Single-cell analysis of endothelial cell injury in IgA nephropathy
Description
Abstract Background The molecular mechanisms underlying kidney damage in IgA nephropathy (IgAN) are not fully understood. The development of single-cell RNA sequencing (scRNA-seq) technology provides a novel strategy for investigating IgAN pathogenesis. Methods We obtained scRNA-seq data from the Gene Expression Omnibus database and performed bioinformatics analysis, including differentially expressed gene enrichment, AUCell, and high-dimensional weighted gene co-expression network analysis (hdWGCNA). The findings of these analyses were verified in human renal glomerular endothelial cells (HRGECs). The expression of vascular endothelial cell cadherin (VE-cad) was detected by western blotting, and Rac1-GTP expression was monitored by pull-down assays. Results scRNA-seq data revealed significantly differentially expressed genes between IgAN and control kidney tissues, enriched in the adhesion junction pathway. AUCell analysis showed that adhesion molecules and mitogen-activated protein kinase signaling pathway components were highly expressed in renal endothelial cells. Genes differentially expressed in renal endothelial cells were also found to be enriched in the focal adhesion pathway following Kyoto Encyclopedia of Genes and Genomes analysis, and cadherin binding was identified by gene ontogeny analysis.

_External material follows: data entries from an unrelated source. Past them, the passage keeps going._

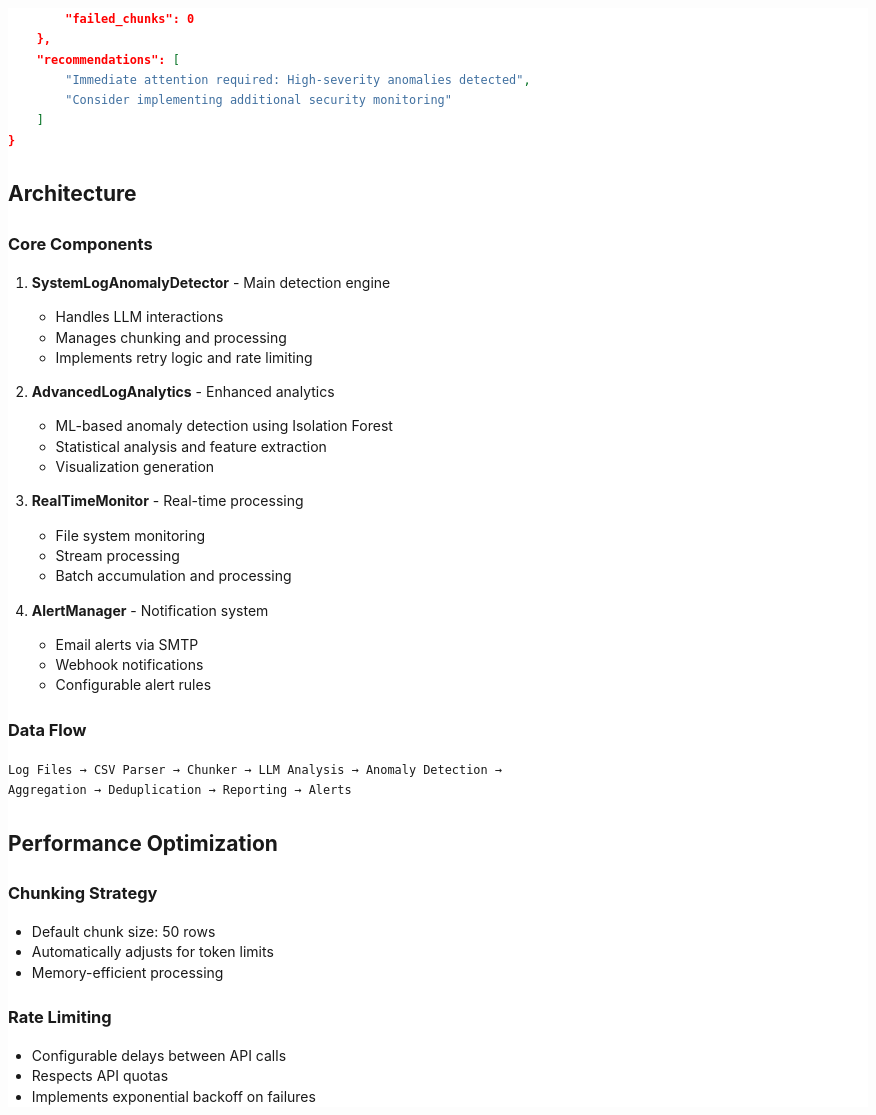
 ```json
        "failed_chunks": 0
    },
    "recommendations": [
        "Immediate attention required: High-severity anomalies detected",
        "Consider implementing additional security monitoring"
    ]
}
```

## Architecture

### Core Components

1. **SystemLogAnomalyDetector** - Main detection engine
   - Handles LLM interactions
   - Manages chunking and processing
   - Implements retry logic and rate limiting

2. **AdvancedLogAnalytics** - Enhanced analytics
   - ML-based anomaly detection using Isolation Forest
   - Statistical analysis and feature extraction
   - Visualization generation

3. **RealTimeMonitor** - Real-time processing
   - File system monitoring
   - Stream processing
   - Batch accumulation and processing

4. **AlertManager** - Notification system
   - Email alerts via SMTP
   - Webhook notifications
   - Configurable alert rules

### Data Flow
```
Log Files → CSV Parser → Chunker → LLM Analysis → Anomaly Detection → 
Aggregation → Deduplication → Reporting → Alerts
```

## Performance Optimization

### Chunking Strategy
- Default chunk size: 50 rows
- Automatically adjusts for token limits
- Memory-efficient processing

### Rate Limiting
- Configurable delays between API calls
- Respects API quotas
- Implements exponential backoff on failures
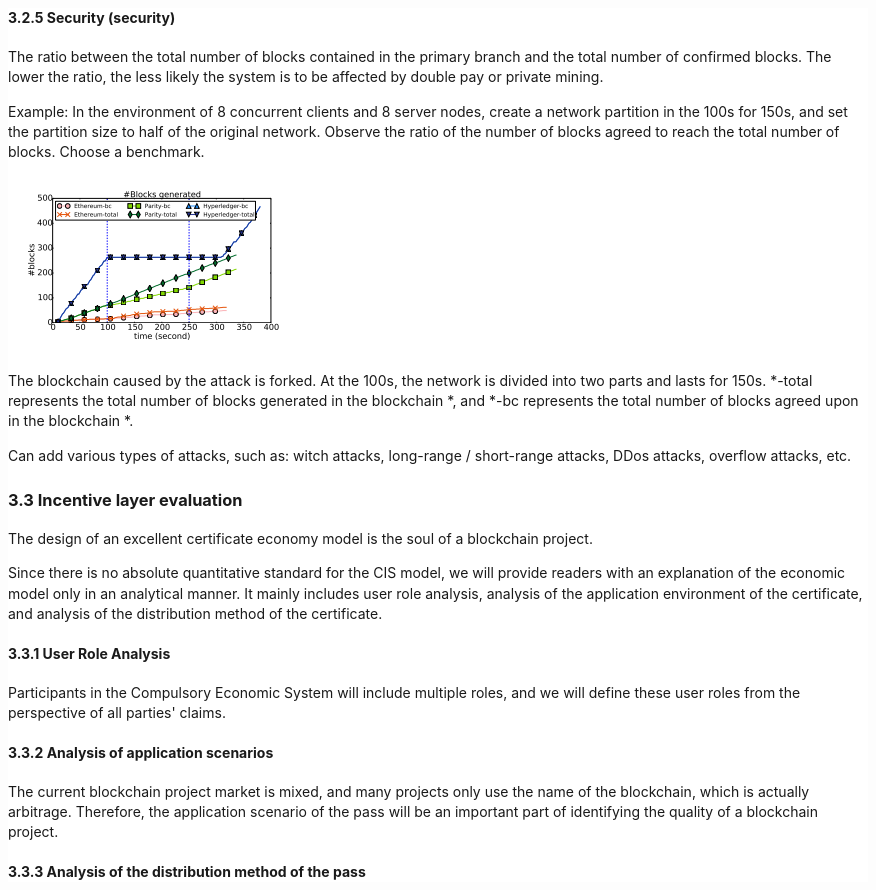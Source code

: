 #### 3.2.5 Security (security)

The ratio between the total number of blocks contained in the primary branch and
the total number of confirmed blocks. The lower the ratio, the less likely the
system is to be affected by double pay or private mining.

Example: In the environment of 8 concurrent clients and 8 server nodes, create a
network partition in the 100s for 150s, and set the partition size to half of
the original network. Observe the ratio of the number of blocks agreed to reach
the total number of blocks. Choose a benchmark.

![](media/bec5af04ee43080d6631c326fb501766.png)

The blockchain caused by the attack is forked. At the 100s, the network is
divided into two parts and lasts for 150s. \*-total represents the total number
of blocks generated in the blockchain \*, and \*-bc represents the total number
of blocks agreed upon in the blockchain \*.

Can add various types of attacks, such as: witch attacks, long-range /
short-range attacks, DDos attacks, overflow attacks, etc.

### 3.3 Incentive layer evaluation

The design of an excellent certificate economy model is the soul of a blockchain
project.

Since there is no absolute quantitative standard for the CIS model, we will
provide readers with an explanation of the economic model only in an analytical
manner. It mainly includes user role analysis, analysis of the application
environment of the certificate, and analysis of the distribution method of the
certificate.

#### 3.3.1 User Role Analysis

Participants in the Compulsory Economic System will include multiple roles, and
we will define these user roles from the perspective of all parties' claims.

#### 3.3.2 Analysis of application scenarios

The current blockchain project market is mixed, and many projects only use the
name of the blockchain, which is actually arbitrage. Therefore, the application
scenario of the pass will be an important part of identifying the quality of a
blockchain project.

#### 3.3.3 Analysis of the distribution method of the pass
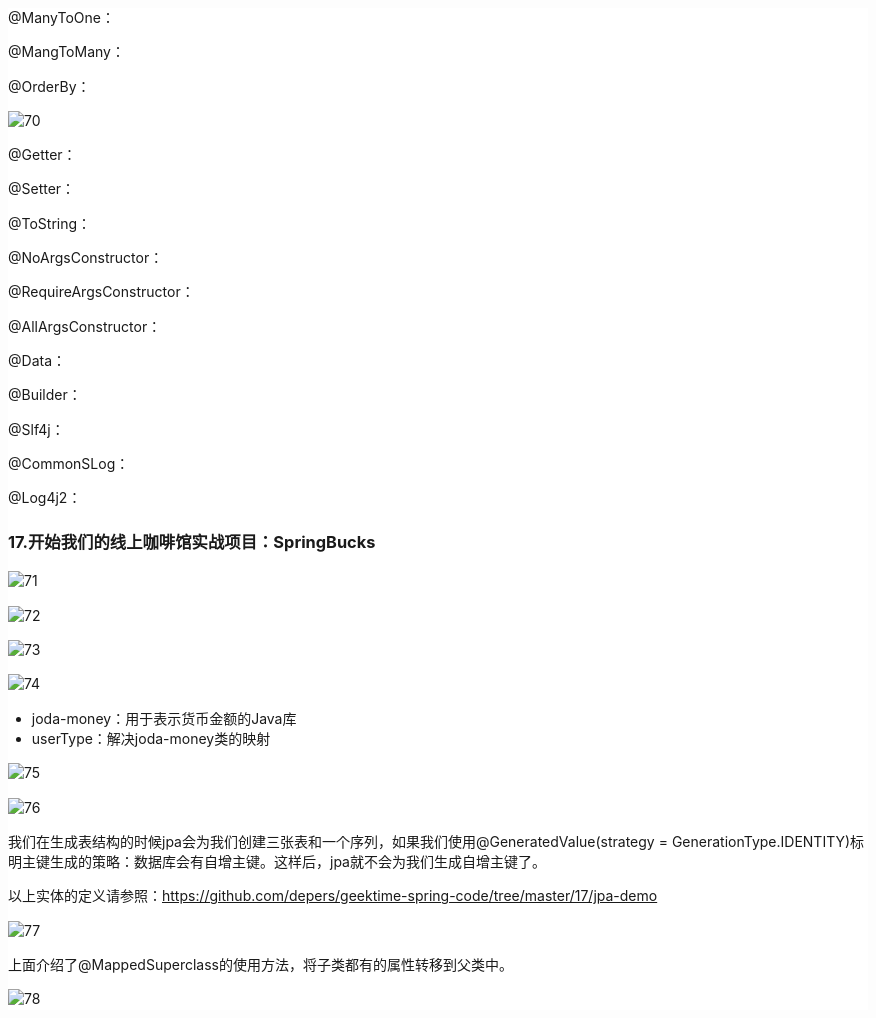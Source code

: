 @ManyToOne：

@MangToMany：

@OrderBy：

![70](E:\markdown笔记\笔记图片\13\70.png)

@Getter：

@Setter：

@ToString：

@NoArgsConstructor：

@RequireArgsConstructor：

@AllArgsConstructor：

@Data：

@Builder：

@Slf4j：

@CommonSLog：

@Log4j2：

### 17.开始我们的线上咖啡馆实战项目：SpringBucks

![71](E:\markdown笔记\笔记图片\13\71.png)

![72](E:\markdown笔记\笔记图片\13\72.png)

![73](E:\markdown笔记\笔记图片\13\73.png)

![74](E:\markdown笔记\笔记图片\13\74.png)

* joda-money：用于表示货币金额的Java库
* userType：解决joda-money类的映射

![75](E:\markdown笔记\笔记图片\13\75.png)

![76](E:\markdown笔记\笔记图片\13\76.png)

我们在生成表结构的时候jpa会为我们创建三张表和一个序列，如果我们使用@GeneratedValue(strategy = GenerationType.IDENTITY)标明主键生成的策略：数据库会有自增主键。这样后，jpa就不会为我们生成自增主键了。

以上实体的定义请参照：<https://github.com/depers/geektime-spring-code/tree/master/17/jpa-demo>

![77](E:\markdown笔记\笔记图片\13\77.png)

上面介绍了@MappedSuperclass的使用方法，将子类都有的属性转移到父类中。

![78](E:\markdown笔记\笔记图片\13\78.png)
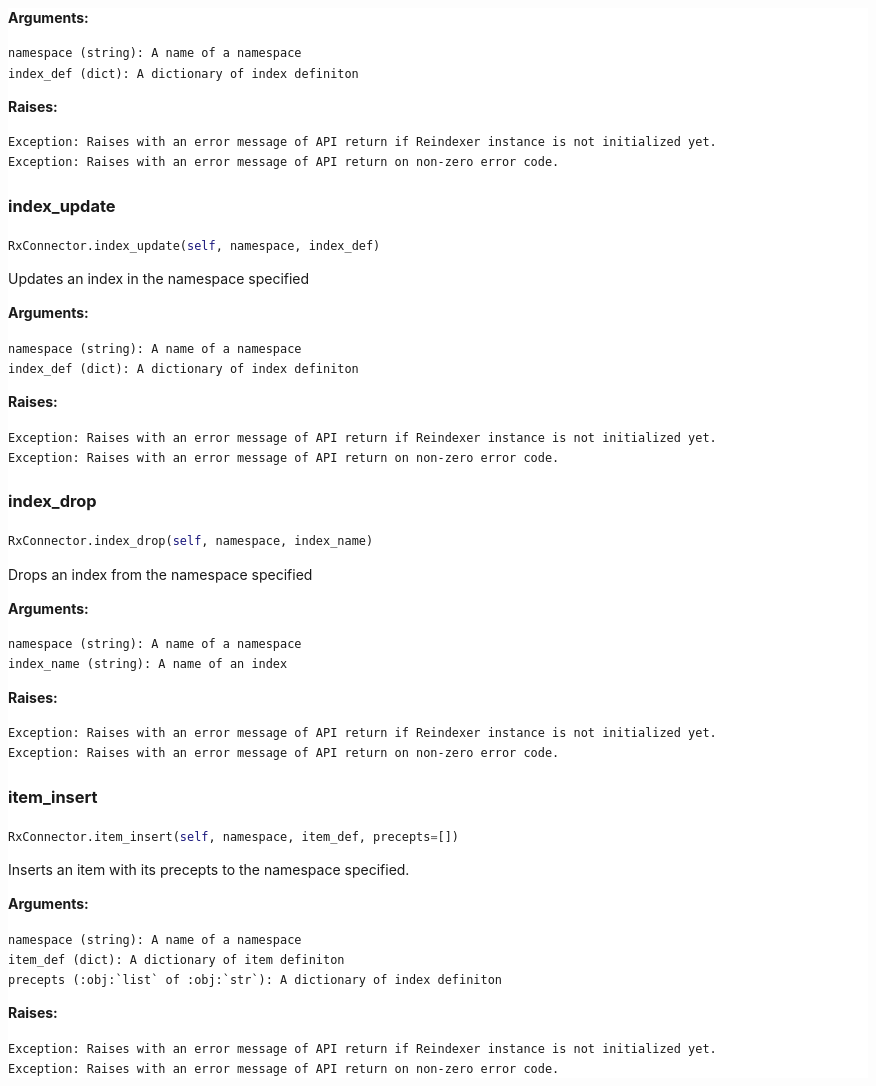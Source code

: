 __Arguments:__

    namespace (string): A name of a namespace
    index_def (dict): A dictionary of index definiton

__Raises:__

    Exception: Raises with an error message of API return if Reindexer instance is not initialized yet.
    Exception: Raises with an error message of API return on non-zero error code.


<h3 id="pyreindexer.rx_connector.RxConnector.index_update">index_update</h3>

```python
RxConnector.index_update(self, namespace, index_def)
```
Updates an index in the namespace specified

__Arguments:__

    namespace (string): A name of a namespace
    index_def (dict): A dictionary of index definiton

__Raises:__

    Exception: Raises with an error message of API return if Reindexer instance is not initialized yet.
    Exception: Raises with an error message of API return on non-zero error code.


<h3 id="pyreindexer.rx_connector.RxConnector.index_drop">index_drop</h3>

```python
RxConnector.index_drop(self, namespace, index_name)
```
Drops an index from the namespace specified

__Arguments:__

    namespace (string): A name of a namespace
    index_name (string): A name of an index

__Raises:__

    Exception: Raises with an error message of API return if Reindexer instance is not initialized yet.
    Exception: Raises with an error message of API return on non-zero error code.


<h3 id="pyreindexer.rx_connector.RxConnector.item_insert">item_insert</h3>

```python
RxConnector.item_insert(self, namespace, item_def, precepts=[])
```
Inserts an item with its precepts to the namespace specified.

__Arguments:__

    namespace (string): A name of a namespace
    item_def (dict): A dictionary of item definiton
    precepts (:obj:`list` of :obj:`str`): A dictionary of index definiton

__Raises:__

    Exception: Raises with an error message of API return if Reindexer instance is not initialized yet.
    Exception: Raises with an error message of API return on non-zero error code.

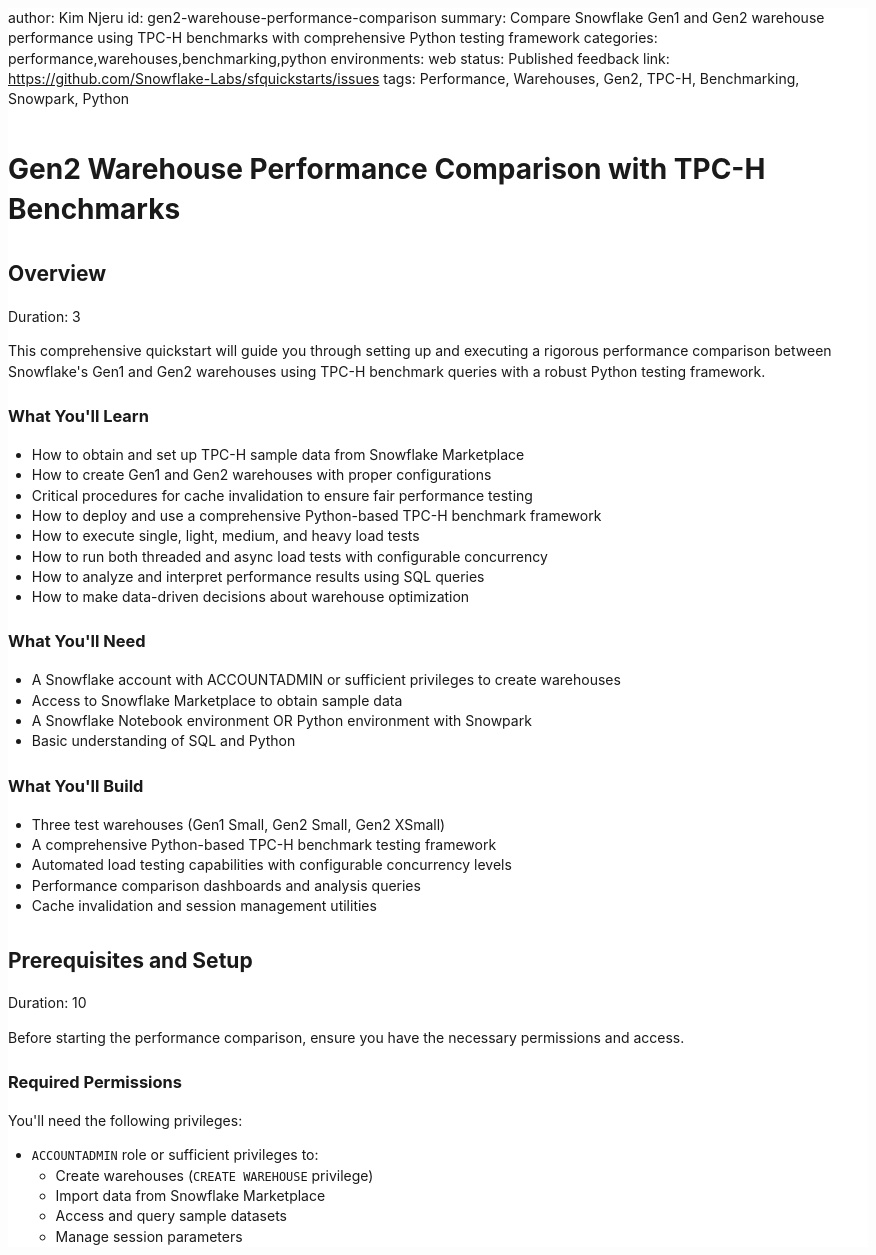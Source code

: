author: Kim Njeru
id: gen2-warehouse-performance-comparison
summary: Compare Snowflake Gen1 and Gen2 warehouse performance using TPC-H benchmarks with comprehensive Python testing framework
categories: performance,warehouses,benchmarking,python
environments: web
status: Published
feedback link: https://github.com/Snowflake-Labs/sfquickstarts/issues
tags: Performance, Warehouses, Gen2, TPC-H, Benchmarking, Snowpark, Python

# Gen2 Warehouse Performance Comparison with TPC-H Benchmarks


## Overview
Duration: 3

This comprehensive quickstart will guide you through setting up and executing a rigorous performance comparison between Snowflake's Gen1 and Gen2 warehouses using TPC-H benchmark queries with a robust Python testing framework.

### What You'll Learn
- How to obtain and set up TPC-H sample data from Snowflake Marketplace
- How to create Gen1 and Gen2 warehouses with proper configurations
- Critical procedures for cache invalidation to ensure fair performance testing
- How to deploy and use a comprehensive Python-based TPC-H benchmark framework
- How to execute single, light, medium, and heavy load tests
- How to run both threaded and async load tests with configurable concurrency
- How to analyze and interpret performance results using SQL queries
- How to make data-driven decisions about warehouse optimization

### What You'll Need
- A Snowflake account with ACCOUNTADMIN or sufficient privileges to create warehouses
- Access to Snowflake Marketplace to obtain sample data
- A Snowflake Notebook environment OR Python environment with Snowpark
- Basic understanding of SQL and Python

### What You'll Build
- Three test warehouses (Gen1 Small, Gen2 Small, Gen2 XSmall)
- A comprehensive Python-based TPC-H benchmark testing framework
- Automated load testing capabilities with configurable concurrency levels
- Performance comparison dashboards and analysis queries
- Cache invalidation and session management utilities

## Prerequisites and Setup
Duration: 10

Before starting the performance comparison, ensure you have the necessary permissions and access.

### Required Permissions
You'll need the following privileges:
- `ACCOUNTADMIN` role or sufficient privileges to:
  - Create warehouses (`CREATE WAREHOUSE` privilege)
  - Import data from Snowflake Marketplace
  - Access and query sample datasets
  - Manage session parameters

In addition, hdWGCNA revealed that interleukin (IL)-6, Rac1, and cadherin were associated with renal endothelial cells. IL-6/IL-6 receptor stimulation of HRGECs significantly decreased VE-cad expression; Rac1 inhibition significantly decreased Rac1-GTP and increased VE-cad expression. Conclusions To the best of our knowledge, this is the first study to show the involvement of renal endothelial cells in IgAN using scRNA-seq. Cell experiments confirmed that IL-6 downregulates the expression of VE-cad in glomerular endothelial cells through Rac1, suggesting that the renal endothelial system plays an important role in the pathogenesis of IgAN. These results provide a new perspective for understanding the pathogenesis of IgAN and identifying new therapeutic targets.